Publication year - 2010
Publication title -
transfusion
Language(s) - English
Resource type - Journals
SCImago Journal Rank - 1.045
H-Index - 132
eISSN - 1537-2995
pISSN - 0041-1132
DOI - 10.1111/j.1537-2995.2010.02636.x
Subject(s) - medicine , premedication , observational study , retrospective cohort study , intensive care medicine , medical record , confidence interval , emergency medicine , anesthesia , surgery
BACKGROUND: The use of premedication to prevent acute transfusion reactions has been estimated to occur in 50% to 80% of transfusions. While this practice has some biologic rationale, few clinical studies have been performed to assess the efficacy of this practice, and the methodologic quality of these studies is variable. The primary objective of this study was to describe current practices regarding transfusion premedication to prevent febrile nonhemolytic transfusion reactions, mild allergic transfusion reactions, and transfusion‐associated circulatory overload. STUDY DESIGN AND METHODS: We conducted an observational retrospective chart review of a stratified random sample of 324 transfusions that took place over a 6‐month period. Data were abstracted from medical records and then scanned into a database for analysis. We calculated inter‐ and intraobserver agreement on key abstracted data to estimate assessment error.

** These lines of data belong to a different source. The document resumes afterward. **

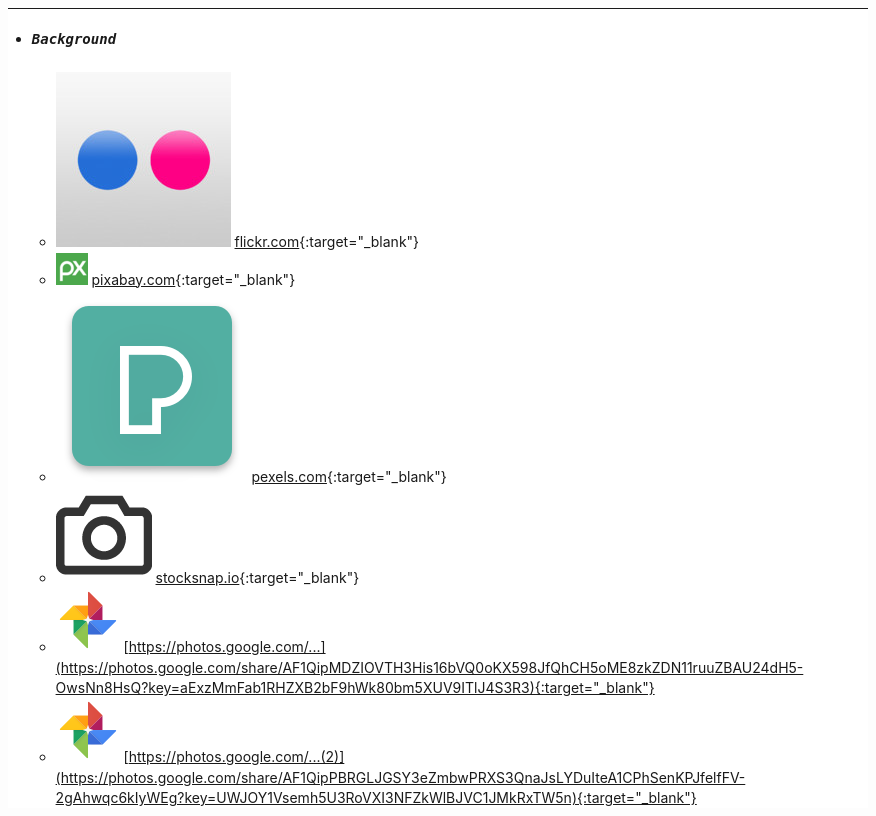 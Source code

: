 

***

* ##### <kbd>Background</kbd>
    * ![.](/assets/img/private/apple-touch-icon.png) [flickr.com](https://www.flickr.com/){:target="_blank"}
    * ![.](/assets/img/private/pix.png) [pixabay.com](https://pixabay.com/vi/){:target="_blank"}
    * ![.](/assets/img/private/pexels.png) [pexels.com](https://www.pexels.com/){:target="_blank"}
    * ![.](/assets/img/private/imge.png) [stocksnap.io](https://stocksnap.io/){:target="_blank"}
    * ![.](/assets/img/private/photos_64dp.png) [https://photos.google.com/...](https://photos.google.com/share/AF1QipMDZIOVTH3His16bVQ0oKX598JfQhCH5oME8zkZDN11ruuZBAU24dH5-OwsNn8HsQ?key=aExzMmFab1RHZXB2bF9hWk80bm5XUV9ITlJ4S3R3){:target="_blank"}
    * ![.](/assets/img/private/photos_64dp.png) [https://photos.google.com/...(2)](https://photos.google.com/share/AF1QipPBRGLJGSY3eZmbwPRXS3QnaJsLYDuIteA1CPhSenKPJfelfFV-2gAhwqc6kIyWEg?key=UWJOY1Vsemh5U3RoVXI3NFZkWlBJVC1JMkRxTW5n){:target="_blank"} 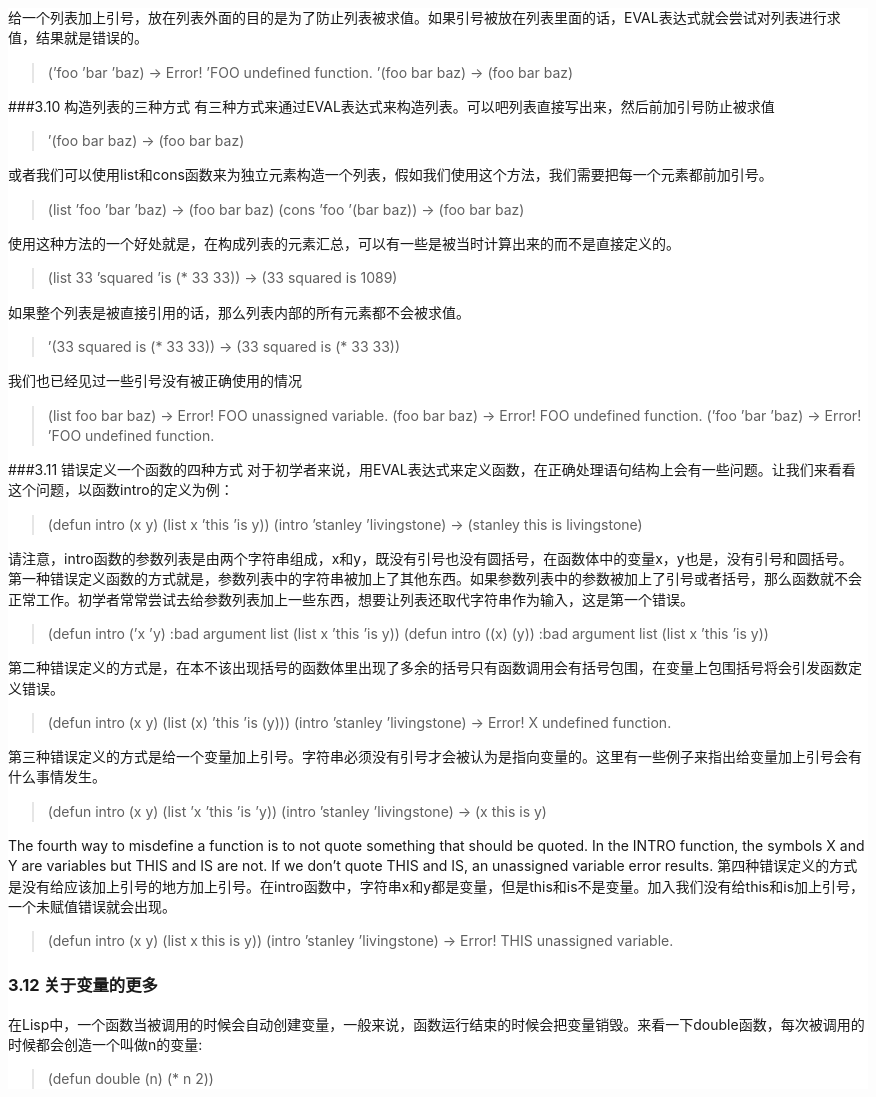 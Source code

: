 
给一个列表加上引号，放在列表外面的目的是为了防止列表被求值。如果引号被放在列表里面的话，EVAL表达式就会尝试对列表进行求值，结果就是错误的。
>(’foo ’bar ’baz) → Error! ’FOO undefined function.
>’(foo bar baz) → (foo bar baz)

###3.10 构造列表的三种方式
有三种方式来通过EVAL表达式来构造列表。可以吧列表直接写出来，然后前加引号防止被求值
>’(foo bar baz) → (foo bar baz)

或者我们可以使用list和cons函数来为独立元素构造一个列表，假如我们使用这个方法，我们需要把每一个元素都前加引号。
>(list ’foo ’bar ’baz) → (foo bar baz)
>(cons ’foo ’(bar baz)) → (foo bar baz)


使用这种方法的一个好处就是，在构成列表的元素汇总，可以有一些是被当时计算出来的而不是直接定义的。
>(list 33 ’squared ’is (* 33 33)) → (33 squared is 1089)

如果整个列表是被直接引用的话，那么列表内部的所有元素都不会被求值。
>’(33 squared is (* 33 33)) → (33 squared is (* 33 33))

我们也已经见过一些引号没有被正确使用的情况
>(list foo bar baz) → Error! FOO unassigned variable.
>(foo bar baz) → Error! FOO undefined function.
>(’foo ’bar ’baz) → Error! ’FOO undefined function.

###3.11 错误定义一个函数的四种方式
对于初学者来说，用EVAL表达式来定义函数，在正确处理语句结构上会有一些问题。让我们来看看这个问题，以函数intro的定义为例：
>(defun intro (x y) (list x ’this ’is y))
>(intro ’stanley ’livingstone) → (stanley this is livingstone)

请注意，intro函数的参数列表是由两个字符串组成，x和y，既没有引号也没有圆括号，在函数体中的变量x，y也是，没有引号和圆括号。
第一种错误定义函数的方式就是，参数列表中的字符串被加上了其他东西。如果参数列表中的参数被加上了引号或者括号，那么函数就不会正常工作。初学者常常尝试去给参数列表加上一些东西，想要让列表还取代字符串作为输入，这是第一个错误。
>(defun intro (’x ’y) :bad argument list
>(list x ’this ’is y))
>(defun intro ((x) (y)) :bad argument list
>(list x ’this ’is y))

第二种错误定义的方式是，在本不该出现括号的函数体里出现了多余的括号只有函数调用会有括号包围，在变量上包围括号将会引发函数定义错误。
>(defun intro (x y) (list (x) ’this ’is (y)))
>(intro ’stanley ’livingstone) → Error! X undefined function.

第三种错误定义的方式是给一个变量加上引号。字符串必须没有引号才会被认为是指向变量的。这里有一些例子来指出给变量加上引号会有什么事情发生。
>(defun intro (x y) (list ’x ’this ’is ’y))
>(intro ’stanley ’livingstone) → (x this is y)

The fourth way to misdefine a function is to not quote something that
should be quoted. In the INTRO function, the symbols X and Y are variables
but THIS and IS are not. If we don’t quote THIS and IS, an unassigned
variable error results.
第四种错误定义的方式是没有给应该加上引号的地方加上引号。在intro函数中，字符串x和y都是变量，但是this和is不是变量。加入我们没有给this和is加上引号，一个未赋值错误就会出现。
>(defun intro (x y) (list x this is y))
>(intro ’stanley ’livingstone) → Error! THIS unassigned variable.

### 3.12 关于变量的更多
在Lisp中，一个函数当被调用的时候会自动创建变量，一般来说，函数运行结束的时候会把变量销毁。来看一下double函数，每次被调用的时候都会创造一个叫做n的变量:
>(defun double (n) (* n 2))
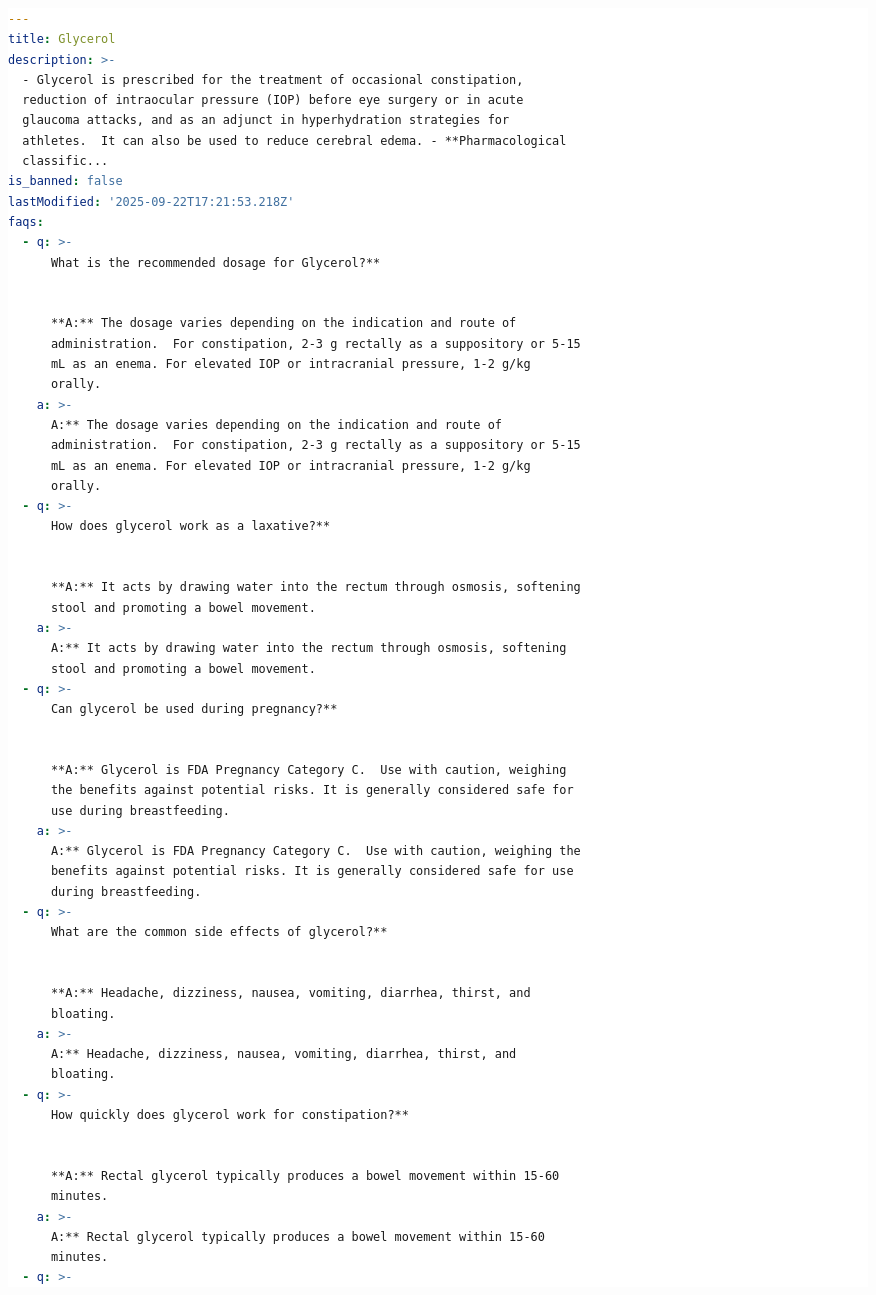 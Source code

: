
 ```yaml
---
title: Glycerol
description: >-
  - Glycerol is prescribed for the treatment of occasional constipation,
  reduction of intraocular pressure (IOP) before eye surgery or in acute
  glaucoma attacks, and as an adjunct in hyperhydration strategies for
  athletes.  It can also be used to reduce cerebral edema. - **Pharmacological
  classific...
is_banned: false
lastModified: '2025-09-22T17:21:53.218Z'
faqs:
  - q: >-
      What is the recommended dosage for Glycerol?**


      **A:** The dosage varies depending on the indication and route of
      administration.  For constipation, 2-3 g rectally as a suppository or 5-15
      mL as an enema. For elevated IOP or intracranial pressure, 1-2 g/kg
      orally.
    a: >-
      A:** The dosage varies depending on the indication and route of
      administration.  For constipation, 2-3 g rectally as a suppository or 5-15
      mL as an enema. For elevated IOP or intracranial pressure, 1-2 g/kg
      orally.
  - q: >-
      How does glycerol work as a laxative?**


      **A:** It acts by drawing water into the rectum through osmosis, softening
      stool and promoting a bowel movement.
    a: >-
      A:** It acts by drawing water into the rectum through osmosis, softening
      stool and promoting a bowel movement.
  - q: >-
      Can glycerol be used during pregnancy?**


      **A:** Glycerol is FDA Pregnancy Category C.  Use with caution, weighing
      the benefits against potential risks. It is generally considered safe for
      use during breastfeeding.
    a: >-
      A:** Glycerol is FDA Pregnancy Category C.  Use with caution, weighing the
      benefits against potential risks. It is generally considered safe for use
      during breastfeeding.
  - q: >-
      What are the common side effects of glycerol?**


      **A:** Headache, dizziness, nausea, vomiting, diarrhea, thirst, and
      bloating.
    a: >-
      A:** Headache, dizziness, nausea, vomiting, diarrhea, thirst, and
      bloating.
  - q: >-
      How quickly does glycerol work for constipation?**


      **A:** Rectal glycerol typically produces a bowel movement within 15-60
      minutes.
    a: >-
      A:** Rectal glycerol typically produces a bowel movement within 15-60
      minutes.
  - q: >-
```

A two‐phase adjudication process was used to determine whether or not medications given before the time of each transfusion were intended as premedications. RESULTS: Of the transfusions sampled, 1.6% (95% confidence interval, 0.4‐3.9) were associated with premedication medications to prevent an acute transfusion reaction. Inter‐ and intraobserver reliability in the abstraction of key data points was good. Good agreement in adjudicator classification of outcomes was achieved only when adjudicators were provided with patient source documents. CONCLUSIONS: Premedication use was infrequent and much less common than previously reported. Improved methods of capturing transfusion premedication, which likely require prospective assessments, are needed for future research studies.